Wednesday, 17 February 2016

Une Semaine de Bonté: A week in Papworth
Operation and Waking: Procedures, Routines (1)

It wasn’t a good night yet I felt perfectly well but for a dry mouth. They said they’d wake me at 6am but they came at 5:30. The male nurse took me to the shower-room where he shaved my chest, arms, groin and legs. These are indignities but dignity has little place here. You just shrug and let them get on with things. Then he put me in the shower and I washed myself all over with antispectic, including my hair. Once out, my blood pressure was taken and they also took a sample of blood to register the blood sugar level. This was the first time I was to meet the little stamp with the pin at the end that releases a drop of blood that is then encouraged to run down the tongue of a meter or roughly mobile phone size which delivers the level immediately. It didn’t hurt at all though I was warned it might. This was to happen every day, several times, during the whole extent of my stay there, including my discharge day. My blood sugar having been measured I slipped into a surgical gown tying at the back and pulled on a pair of small plastic knickers under. Back to bed.

Now I was ready and utterly resigned to whatever might follow, my only concern being the tube down my throat because I have a tendency to gag easily. Don’t worry, they said. The early TV news was on. It was not the moment for Joseph Roth. Clarissa came over to pick up my valuables including watch, mobile phone and glasses. Everything was a blur. My pyjamas and wash bag were deposited in a sealable green plastic bag that would travel with me.

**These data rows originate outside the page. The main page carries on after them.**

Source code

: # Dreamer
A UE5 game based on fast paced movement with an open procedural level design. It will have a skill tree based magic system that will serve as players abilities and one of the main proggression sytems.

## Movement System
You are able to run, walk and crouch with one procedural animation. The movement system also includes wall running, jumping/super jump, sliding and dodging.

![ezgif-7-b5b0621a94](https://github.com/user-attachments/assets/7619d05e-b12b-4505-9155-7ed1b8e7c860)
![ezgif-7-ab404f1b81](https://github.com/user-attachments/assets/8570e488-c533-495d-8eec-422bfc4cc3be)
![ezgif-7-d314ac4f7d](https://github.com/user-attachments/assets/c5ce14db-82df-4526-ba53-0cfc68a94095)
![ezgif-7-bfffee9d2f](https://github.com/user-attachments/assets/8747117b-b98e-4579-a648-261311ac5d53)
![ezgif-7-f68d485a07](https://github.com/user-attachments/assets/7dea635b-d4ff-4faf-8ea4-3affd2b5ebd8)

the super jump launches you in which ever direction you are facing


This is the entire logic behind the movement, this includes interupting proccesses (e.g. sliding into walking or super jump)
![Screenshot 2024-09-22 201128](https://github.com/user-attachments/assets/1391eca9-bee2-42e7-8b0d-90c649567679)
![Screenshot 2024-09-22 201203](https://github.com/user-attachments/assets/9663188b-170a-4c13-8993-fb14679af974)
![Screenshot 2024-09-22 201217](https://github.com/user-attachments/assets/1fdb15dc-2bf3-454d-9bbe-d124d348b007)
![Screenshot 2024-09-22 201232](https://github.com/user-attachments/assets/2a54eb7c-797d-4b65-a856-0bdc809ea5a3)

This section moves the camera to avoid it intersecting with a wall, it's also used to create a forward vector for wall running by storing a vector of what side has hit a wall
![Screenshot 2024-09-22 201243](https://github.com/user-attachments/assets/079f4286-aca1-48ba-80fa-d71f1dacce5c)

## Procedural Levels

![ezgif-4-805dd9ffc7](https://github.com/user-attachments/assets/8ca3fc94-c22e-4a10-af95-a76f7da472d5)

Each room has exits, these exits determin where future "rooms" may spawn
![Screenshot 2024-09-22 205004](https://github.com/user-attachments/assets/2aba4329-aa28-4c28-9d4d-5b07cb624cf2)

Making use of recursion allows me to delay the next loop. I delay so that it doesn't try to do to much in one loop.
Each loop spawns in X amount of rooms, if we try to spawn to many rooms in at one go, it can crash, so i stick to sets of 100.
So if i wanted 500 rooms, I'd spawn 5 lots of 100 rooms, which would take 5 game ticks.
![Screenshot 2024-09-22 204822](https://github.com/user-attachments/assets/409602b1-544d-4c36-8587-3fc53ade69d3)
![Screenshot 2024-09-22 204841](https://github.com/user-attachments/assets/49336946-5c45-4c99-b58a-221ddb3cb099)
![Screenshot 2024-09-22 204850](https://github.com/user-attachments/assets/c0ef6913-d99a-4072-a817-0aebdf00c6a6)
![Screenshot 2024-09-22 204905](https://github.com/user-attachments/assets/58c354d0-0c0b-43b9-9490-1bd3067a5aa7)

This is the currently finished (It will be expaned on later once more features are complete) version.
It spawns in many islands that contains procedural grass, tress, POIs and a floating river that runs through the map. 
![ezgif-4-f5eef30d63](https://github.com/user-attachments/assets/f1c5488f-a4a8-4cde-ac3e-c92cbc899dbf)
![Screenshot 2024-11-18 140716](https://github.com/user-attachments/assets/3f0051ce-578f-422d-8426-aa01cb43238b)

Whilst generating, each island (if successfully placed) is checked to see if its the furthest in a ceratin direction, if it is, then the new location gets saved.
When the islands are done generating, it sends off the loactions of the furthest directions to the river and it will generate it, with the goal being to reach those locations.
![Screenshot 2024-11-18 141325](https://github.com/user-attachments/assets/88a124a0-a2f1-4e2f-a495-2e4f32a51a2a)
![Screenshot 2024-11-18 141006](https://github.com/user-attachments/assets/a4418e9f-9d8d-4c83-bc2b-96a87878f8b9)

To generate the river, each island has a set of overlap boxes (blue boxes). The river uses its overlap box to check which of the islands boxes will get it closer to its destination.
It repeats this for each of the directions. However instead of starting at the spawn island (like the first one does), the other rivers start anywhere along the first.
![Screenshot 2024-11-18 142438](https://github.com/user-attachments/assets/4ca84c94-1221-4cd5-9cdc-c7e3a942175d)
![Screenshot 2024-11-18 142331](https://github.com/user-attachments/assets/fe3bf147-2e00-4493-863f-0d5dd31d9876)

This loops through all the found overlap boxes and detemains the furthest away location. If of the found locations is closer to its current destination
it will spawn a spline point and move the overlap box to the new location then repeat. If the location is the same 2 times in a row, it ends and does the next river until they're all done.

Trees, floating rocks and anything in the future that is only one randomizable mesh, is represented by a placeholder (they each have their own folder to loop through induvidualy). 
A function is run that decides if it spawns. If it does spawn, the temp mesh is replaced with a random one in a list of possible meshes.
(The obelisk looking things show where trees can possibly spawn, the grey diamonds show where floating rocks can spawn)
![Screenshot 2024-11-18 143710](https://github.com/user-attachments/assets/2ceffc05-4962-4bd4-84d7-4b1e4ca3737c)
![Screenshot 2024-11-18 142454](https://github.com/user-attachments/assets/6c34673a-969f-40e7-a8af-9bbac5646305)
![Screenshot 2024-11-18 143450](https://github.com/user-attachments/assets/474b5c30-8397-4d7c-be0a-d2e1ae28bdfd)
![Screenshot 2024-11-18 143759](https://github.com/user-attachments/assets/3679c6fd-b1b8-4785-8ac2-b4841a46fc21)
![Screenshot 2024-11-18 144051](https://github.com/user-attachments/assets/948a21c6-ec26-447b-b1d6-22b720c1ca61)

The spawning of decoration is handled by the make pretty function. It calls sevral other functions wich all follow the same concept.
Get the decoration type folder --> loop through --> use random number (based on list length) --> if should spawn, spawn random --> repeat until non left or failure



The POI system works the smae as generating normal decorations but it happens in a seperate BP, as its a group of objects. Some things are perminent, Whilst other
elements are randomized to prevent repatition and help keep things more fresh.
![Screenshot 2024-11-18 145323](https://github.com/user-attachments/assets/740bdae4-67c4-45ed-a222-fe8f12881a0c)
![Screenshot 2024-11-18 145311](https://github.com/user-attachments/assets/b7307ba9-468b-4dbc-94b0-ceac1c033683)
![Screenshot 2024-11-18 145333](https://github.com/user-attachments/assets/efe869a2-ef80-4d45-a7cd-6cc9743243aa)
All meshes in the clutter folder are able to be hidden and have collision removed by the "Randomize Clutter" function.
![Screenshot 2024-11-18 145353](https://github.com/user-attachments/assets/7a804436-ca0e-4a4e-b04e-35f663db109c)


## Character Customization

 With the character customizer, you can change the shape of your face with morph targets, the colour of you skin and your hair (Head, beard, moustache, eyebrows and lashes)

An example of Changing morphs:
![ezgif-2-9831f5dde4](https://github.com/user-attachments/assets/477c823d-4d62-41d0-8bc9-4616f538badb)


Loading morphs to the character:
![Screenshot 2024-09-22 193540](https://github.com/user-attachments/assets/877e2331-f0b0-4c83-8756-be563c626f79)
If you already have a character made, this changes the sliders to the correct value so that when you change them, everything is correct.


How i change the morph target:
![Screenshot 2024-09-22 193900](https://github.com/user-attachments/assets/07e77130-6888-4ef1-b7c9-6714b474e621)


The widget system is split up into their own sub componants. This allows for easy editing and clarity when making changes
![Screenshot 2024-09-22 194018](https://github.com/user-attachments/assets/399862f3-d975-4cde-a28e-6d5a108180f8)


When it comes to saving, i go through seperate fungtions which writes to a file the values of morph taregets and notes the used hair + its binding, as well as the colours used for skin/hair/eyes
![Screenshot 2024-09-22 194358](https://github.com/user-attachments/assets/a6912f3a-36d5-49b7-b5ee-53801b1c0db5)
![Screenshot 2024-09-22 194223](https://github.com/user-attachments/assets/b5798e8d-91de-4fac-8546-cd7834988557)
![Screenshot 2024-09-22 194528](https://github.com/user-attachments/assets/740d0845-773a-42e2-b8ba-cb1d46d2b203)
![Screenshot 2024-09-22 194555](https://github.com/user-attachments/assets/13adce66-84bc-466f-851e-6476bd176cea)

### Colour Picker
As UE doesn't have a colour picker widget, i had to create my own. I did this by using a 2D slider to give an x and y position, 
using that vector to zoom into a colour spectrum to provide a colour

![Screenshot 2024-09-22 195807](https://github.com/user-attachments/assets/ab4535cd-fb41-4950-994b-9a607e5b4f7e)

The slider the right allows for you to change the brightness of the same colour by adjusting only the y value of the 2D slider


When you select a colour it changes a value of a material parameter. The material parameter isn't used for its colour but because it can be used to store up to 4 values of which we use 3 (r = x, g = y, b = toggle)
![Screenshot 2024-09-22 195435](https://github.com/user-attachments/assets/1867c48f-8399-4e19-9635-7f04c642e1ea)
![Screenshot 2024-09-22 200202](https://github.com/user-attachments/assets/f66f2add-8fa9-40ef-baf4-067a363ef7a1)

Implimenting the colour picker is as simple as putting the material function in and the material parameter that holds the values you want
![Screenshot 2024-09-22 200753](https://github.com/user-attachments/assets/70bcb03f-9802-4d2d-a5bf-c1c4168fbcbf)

Then they came for me, put me in a wheelchair, and drove me over to the appropriate building. It was cold and steely grey outside. Soon we were in a corridor, then in a waiting room with someone else in a wheelchair. I was chilly. Specialists bustled in and out. My anaesthetist called - a different one from last night - and told me what would happen. I’d be sedated first then anaesthetised. The whole would take five seconds.

For the next nine hours I was dead to the world. It was the 30 January 2016.

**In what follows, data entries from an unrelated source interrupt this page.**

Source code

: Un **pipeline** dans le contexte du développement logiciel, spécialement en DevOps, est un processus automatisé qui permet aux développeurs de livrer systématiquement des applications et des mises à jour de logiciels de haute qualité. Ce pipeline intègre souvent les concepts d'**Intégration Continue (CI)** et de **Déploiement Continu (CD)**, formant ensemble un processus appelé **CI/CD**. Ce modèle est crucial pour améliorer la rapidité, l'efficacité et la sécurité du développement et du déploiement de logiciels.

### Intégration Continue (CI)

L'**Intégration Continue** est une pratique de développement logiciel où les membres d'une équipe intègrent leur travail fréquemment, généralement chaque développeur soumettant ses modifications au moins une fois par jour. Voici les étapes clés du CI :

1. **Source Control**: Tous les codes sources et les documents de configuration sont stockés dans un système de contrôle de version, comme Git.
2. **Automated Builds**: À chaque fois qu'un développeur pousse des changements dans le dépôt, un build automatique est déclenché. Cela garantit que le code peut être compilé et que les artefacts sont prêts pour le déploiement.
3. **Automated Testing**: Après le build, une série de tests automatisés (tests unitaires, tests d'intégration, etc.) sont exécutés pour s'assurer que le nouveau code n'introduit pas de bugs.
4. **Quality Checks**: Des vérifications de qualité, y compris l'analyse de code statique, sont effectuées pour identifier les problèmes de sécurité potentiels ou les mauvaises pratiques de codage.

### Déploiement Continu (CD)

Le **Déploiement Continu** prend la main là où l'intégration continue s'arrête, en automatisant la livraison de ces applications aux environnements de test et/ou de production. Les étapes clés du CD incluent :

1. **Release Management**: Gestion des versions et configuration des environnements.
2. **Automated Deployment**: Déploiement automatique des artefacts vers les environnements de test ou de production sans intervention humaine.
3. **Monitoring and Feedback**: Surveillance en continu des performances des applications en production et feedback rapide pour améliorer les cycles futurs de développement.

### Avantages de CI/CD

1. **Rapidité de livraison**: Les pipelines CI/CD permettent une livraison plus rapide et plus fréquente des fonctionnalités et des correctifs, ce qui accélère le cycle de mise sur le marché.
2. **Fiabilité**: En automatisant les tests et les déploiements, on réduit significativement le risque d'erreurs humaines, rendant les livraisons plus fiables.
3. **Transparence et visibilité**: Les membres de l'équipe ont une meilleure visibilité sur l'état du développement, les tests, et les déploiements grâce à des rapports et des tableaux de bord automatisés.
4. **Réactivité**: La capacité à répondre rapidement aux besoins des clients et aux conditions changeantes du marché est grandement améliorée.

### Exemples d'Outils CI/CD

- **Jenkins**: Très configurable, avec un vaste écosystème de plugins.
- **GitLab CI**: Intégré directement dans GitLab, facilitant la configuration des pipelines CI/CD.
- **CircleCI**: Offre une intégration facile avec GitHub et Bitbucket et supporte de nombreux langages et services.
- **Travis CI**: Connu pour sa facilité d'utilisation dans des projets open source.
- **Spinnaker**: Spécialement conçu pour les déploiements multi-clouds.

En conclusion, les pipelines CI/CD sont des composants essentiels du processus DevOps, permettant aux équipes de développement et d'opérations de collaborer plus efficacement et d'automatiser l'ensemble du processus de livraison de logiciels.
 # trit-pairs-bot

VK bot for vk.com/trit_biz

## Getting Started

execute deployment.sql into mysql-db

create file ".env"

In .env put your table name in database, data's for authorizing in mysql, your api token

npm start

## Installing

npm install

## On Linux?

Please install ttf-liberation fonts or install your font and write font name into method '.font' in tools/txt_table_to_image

The first entry in my notebook after that is early morning, Tuesday, 2 February. The operation was on the morning of Saturday, 30 January.

My notebook records that I woke to the sight of Clarissa, Tom, and Helen standing over me. You look well, they said. Thank you, I think I said. I think I smiled. Then they went away. They had been together all day supporting each other, spending hours in conversation. Apparently the tube was still down my throat at that time but I wasn’t aware of it. In fact I have no conscious memory of the tube at all, either of its insertion or its withdrawal. I was aware of very little,  passing through clouds of perfectly acceptable oblivion, emerging into moments of haze, then slipping back into unconsciousness again.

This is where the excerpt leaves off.